In contemporary cultural production, the constant search for transgression and newness demands that movements and cultural phenomena be declared over as soon as they begin. As such, it is popular to be “post-.” We are post-digital and post-human. We are post-industrial, postmodern, and (already!) post-Anthropocene.
The extent of the “post-” is, of course, questionable in each of these cases—we are still heavily digital, human, industrial, and modern, all while continuing to alter the geology of the earth at increasing speeds, as per the definition of “Anthropocene.”

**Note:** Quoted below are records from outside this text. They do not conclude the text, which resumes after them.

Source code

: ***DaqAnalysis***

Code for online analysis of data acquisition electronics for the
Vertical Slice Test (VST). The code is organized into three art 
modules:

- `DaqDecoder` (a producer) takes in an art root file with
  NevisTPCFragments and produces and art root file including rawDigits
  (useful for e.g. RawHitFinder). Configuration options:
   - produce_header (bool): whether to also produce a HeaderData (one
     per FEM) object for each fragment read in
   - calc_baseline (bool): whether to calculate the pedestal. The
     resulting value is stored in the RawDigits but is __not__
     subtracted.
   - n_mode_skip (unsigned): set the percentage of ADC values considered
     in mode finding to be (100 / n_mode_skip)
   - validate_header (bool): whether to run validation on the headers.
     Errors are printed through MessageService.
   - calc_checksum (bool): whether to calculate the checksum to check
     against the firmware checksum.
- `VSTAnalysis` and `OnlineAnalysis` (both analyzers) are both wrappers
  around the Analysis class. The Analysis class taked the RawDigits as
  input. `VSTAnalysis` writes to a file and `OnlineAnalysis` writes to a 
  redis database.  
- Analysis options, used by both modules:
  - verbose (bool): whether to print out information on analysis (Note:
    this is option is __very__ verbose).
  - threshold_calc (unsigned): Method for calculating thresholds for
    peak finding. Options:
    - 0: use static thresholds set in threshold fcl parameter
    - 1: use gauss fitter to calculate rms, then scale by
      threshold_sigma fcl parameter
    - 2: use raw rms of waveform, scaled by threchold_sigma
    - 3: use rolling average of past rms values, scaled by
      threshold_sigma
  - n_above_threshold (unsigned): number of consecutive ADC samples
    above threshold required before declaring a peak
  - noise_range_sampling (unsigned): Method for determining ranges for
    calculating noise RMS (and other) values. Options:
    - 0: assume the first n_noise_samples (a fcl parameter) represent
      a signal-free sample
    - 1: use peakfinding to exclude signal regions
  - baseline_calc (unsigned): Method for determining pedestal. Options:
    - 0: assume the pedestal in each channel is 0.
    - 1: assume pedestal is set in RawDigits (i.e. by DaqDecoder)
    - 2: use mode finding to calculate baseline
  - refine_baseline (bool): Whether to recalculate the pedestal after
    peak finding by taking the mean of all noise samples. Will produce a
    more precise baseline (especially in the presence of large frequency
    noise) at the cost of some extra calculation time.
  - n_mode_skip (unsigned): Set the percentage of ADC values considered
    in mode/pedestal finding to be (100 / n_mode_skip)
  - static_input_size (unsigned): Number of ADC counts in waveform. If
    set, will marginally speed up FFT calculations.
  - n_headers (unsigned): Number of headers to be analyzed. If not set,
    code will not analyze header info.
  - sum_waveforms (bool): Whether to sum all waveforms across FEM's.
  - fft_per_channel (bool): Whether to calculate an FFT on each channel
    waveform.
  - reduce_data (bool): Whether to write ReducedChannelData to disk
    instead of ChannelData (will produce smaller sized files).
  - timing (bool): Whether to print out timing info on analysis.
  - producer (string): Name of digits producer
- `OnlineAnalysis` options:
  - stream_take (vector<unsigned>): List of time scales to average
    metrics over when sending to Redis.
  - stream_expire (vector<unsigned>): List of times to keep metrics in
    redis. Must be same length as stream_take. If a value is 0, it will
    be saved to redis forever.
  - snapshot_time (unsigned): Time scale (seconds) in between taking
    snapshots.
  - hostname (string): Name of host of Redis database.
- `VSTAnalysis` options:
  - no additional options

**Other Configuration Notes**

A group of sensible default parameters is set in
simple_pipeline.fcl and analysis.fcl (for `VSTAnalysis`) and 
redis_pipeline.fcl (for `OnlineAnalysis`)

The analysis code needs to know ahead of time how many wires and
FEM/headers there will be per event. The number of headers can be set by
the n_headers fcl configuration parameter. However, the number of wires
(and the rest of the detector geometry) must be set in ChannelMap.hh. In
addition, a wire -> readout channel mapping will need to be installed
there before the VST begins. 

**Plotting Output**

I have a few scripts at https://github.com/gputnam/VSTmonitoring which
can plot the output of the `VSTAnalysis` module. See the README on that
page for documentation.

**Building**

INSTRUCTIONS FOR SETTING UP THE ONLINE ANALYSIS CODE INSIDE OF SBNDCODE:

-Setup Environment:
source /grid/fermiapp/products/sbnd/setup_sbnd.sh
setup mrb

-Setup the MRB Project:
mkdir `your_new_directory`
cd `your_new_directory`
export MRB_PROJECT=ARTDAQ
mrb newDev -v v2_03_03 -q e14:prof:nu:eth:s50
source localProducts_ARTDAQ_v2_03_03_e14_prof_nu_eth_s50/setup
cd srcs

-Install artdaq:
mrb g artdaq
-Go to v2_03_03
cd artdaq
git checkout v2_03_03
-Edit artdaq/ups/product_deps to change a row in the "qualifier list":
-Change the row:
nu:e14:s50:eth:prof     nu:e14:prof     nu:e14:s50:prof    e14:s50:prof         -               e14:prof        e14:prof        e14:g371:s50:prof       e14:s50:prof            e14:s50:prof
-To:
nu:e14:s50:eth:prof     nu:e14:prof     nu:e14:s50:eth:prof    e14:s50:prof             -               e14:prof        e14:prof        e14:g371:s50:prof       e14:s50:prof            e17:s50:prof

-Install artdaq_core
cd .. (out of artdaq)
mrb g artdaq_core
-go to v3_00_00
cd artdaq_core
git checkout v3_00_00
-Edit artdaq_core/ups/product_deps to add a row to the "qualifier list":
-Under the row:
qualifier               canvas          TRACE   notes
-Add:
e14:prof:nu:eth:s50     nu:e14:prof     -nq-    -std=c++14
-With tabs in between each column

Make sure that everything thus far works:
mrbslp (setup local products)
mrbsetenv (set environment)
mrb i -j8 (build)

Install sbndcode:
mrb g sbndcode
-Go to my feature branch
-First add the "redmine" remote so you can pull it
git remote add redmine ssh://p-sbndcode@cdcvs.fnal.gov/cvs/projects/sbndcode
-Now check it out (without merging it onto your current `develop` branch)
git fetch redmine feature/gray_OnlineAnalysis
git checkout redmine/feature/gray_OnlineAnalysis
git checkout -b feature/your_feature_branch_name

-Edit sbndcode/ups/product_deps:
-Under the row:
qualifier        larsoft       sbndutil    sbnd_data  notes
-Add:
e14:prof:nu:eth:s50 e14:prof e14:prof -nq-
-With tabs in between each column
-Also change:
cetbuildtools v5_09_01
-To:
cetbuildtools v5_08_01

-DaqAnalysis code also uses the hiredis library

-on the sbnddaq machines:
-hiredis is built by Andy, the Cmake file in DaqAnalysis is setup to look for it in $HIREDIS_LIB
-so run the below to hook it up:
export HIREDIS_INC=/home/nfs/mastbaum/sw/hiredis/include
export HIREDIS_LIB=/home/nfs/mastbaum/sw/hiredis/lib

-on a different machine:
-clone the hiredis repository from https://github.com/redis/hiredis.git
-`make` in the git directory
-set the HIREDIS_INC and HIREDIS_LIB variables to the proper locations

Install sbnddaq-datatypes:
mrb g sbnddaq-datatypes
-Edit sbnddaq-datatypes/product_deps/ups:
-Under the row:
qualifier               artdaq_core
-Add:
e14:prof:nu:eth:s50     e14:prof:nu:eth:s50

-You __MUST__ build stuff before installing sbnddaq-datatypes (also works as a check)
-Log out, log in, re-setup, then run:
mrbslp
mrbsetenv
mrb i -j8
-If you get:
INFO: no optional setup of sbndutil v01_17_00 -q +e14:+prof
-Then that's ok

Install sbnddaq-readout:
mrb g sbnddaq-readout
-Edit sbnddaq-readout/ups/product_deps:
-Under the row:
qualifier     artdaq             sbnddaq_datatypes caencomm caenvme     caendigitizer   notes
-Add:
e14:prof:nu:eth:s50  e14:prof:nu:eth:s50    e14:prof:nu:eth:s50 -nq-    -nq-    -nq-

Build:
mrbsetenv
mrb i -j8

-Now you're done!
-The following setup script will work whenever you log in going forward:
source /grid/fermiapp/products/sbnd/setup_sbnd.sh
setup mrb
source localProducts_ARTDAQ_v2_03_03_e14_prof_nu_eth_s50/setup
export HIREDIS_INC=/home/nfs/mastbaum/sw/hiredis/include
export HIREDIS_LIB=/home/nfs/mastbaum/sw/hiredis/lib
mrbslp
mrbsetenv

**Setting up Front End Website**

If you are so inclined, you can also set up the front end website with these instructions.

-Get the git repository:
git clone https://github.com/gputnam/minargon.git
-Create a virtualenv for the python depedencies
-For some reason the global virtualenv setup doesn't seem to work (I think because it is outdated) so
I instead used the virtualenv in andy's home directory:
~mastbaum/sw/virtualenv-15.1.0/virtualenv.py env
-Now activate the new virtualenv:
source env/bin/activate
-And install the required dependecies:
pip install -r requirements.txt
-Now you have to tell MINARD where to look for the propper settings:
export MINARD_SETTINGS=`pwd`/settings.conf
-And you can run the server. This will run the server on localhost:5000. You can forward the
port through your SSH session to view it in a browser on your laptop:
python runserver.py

Perhaps, the simple declaration of “post-” is not enough to achieve a true sense of afterness. In fact, “post-x” seems to be forever bound to that “x” in a way that forecloses further paradigmatic change once “post-x” has run its course. “Post-” does not tell us what is coming. It only tells us what has passed. In this light, our current aspirational “post-”—post-carbon—runs aground, for we can no longer remain inextricably tied to the material and cultural foundations of carbon modernity.
Furthermore, carbon is the wrong “x” to be “post-.” Carbon is a chemical element that serves as one of the basic building blocks of organic life. As such, carbon itself cannot be exceeded or defied. While it is true that extinction looms due to an excess of carbon dioxide in the atmosphere, the culprit is not carbon itself but rather the way that human civilization utilizes carbon-intensive energy and thus disturbs the carbon cycle. This disturbance has gone so far that even if emissions were largely curbed, to stay within safe levels of atmospheric heating, CO2 would have to be actively removed from the atmosphere via carbon sequestration landscapes and infrastructures of mechanical carbon removal. Put in architectural terms, our relationship to carbon will continue to shape space, even if we succeed in bringing about an energy transition.
Therefore, the project for architecture in the face of the climate crisis is not one of relegating carbon to a distant past, because carbon itself is not the problem. It’s how we use it. It’s not carbon; it’s carbon modernity. It’s not carbon dioxide; it’s carbon dioxide as a byproduct of carbon form. So, as we look forward to a different energy paradigm, the deepest changes must occur within the social and spatial structures that precede and give form to an energy-intensive society. As such, there will be many intermediary steps before our ties to fossil fuels are shed. Before we can claim “post-,” we must first be other.